What is the true measure of a country's material wealth? Most rankings of the world's richest nations consider gross domestic product (GDP) -- basically the size of a nation's economy. But the problem with such a basis for a "wealthiest countries" ranking is that GDP doesn't take into consideration a very important factor: the size of a country's population. Obviously, the more dependents a nation has, the smaller the piece of the pie that, on average, belongs to each citizen.
China, for example, usually ranks very high in most richest countries lists.
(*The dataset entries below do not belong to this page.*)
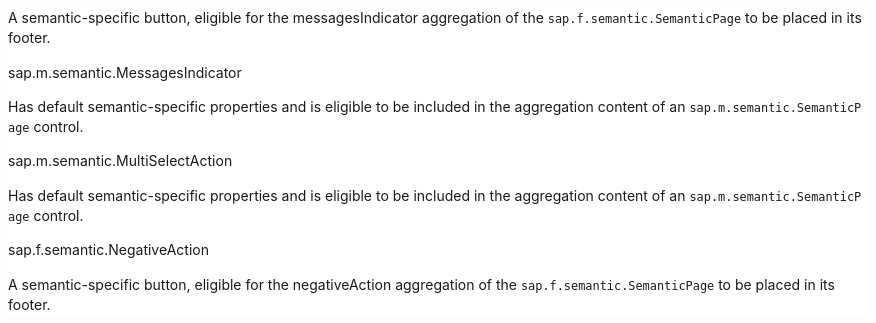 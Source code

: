 </td>
<td>

A semantic-specific button, eligible for the messagesIndicator aggregation of the `sap.f.semantic.SemanticPage` to be placed in its footer.



</td>
</tr>
<tr>
<td>

sap.m.semantic.MessagesIndicator



</td>
<td>

Has default semantic-specific properties and is eligible to be included in the aggregation content of an `sap.m.semantic.SemanticPage` control.



</td>
</tr>
<tr>
<td>

sap.m.semantic.MultiSelectAction



</td>
<td>

Has default semantic-specific properties and is eligible to be included in the aggregation content of an `sap.m.semantic.SemanticPage` control.



</td>
</tr>
<tr>
<td>

sap.f.semantic.NegativeAction



</td>
<td>

A semantic-specific button, eligible for the negativeAction aggregation of the `sap.f.semantic.SemanticPage` to be placed in its footer.



</td>
</tr>
<tr>
<td>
However, with its current population of more than 1.3 billion people, the Asian giant isn't even close to having the most impressive GDP-to-population ratio among countries despite its enormous GDP. Meanwhile, other countries with much smaller GDPs but have much higher GDP-to-population ratios are not recognized often enough.
Fortunately, Global Finance has had the insight and the initiative to create a list of The Richest Countries in the World that uses a purchasing power parity (PPP), thereby taking into account not only each country's GDP and population (based on 2013 figures), but also each nation's relative cost of living and inflation rates. Thus, GDP per capita being considered, here are the ten countries in the world with the richest average residents:
10 Australia / GDP Per Capita: $44,073.81
9 Switzerland / GDP Per Capita: $46,474.95
8 United Arab Emirates / GDP Per Capita: $49,883.58
7 United States of America / GDP Per Capita: $51,248.21
6 Hong Kong / GDP Per Capita: $53,432.23
5 Brunei Darussalam / GDP Per Capita: $55,111.20
4 Norway / GDP Per Capita: $56,663.47
3 Singapore / GDP Per Capita: $61,567.28
2 Luxembourg / GDP Per Capita: $79,593.91
1 Qatar / GDP Per Capita: $105,091.42
As if it weren't already the richest country in the world with its $210 billion GDP and population of only over 2.3 million, Qatar is still doing an outstanding job of diversifying its petroleum and liquefied natural gas-dependent economy. In fact, despite a slowdown in the nation's hydrocarbon sector, Qatar's economy still managed to grow 4.1% year on year during the first quarter of 2015. The expansion was mainly due to an impressive 11.4% growth in construction, fueled by massive projects like the Msheireb Downtown Doha development and the Doha Metro, as well as a series of other substantial infrastructure projects. Furthermore, Qatar's transportation sector registered an impressive 19.21% cumulative net profit from January to June of this year. Simply put, all indicators seem to point to the richest citizens in the world growing even richer in the years to come.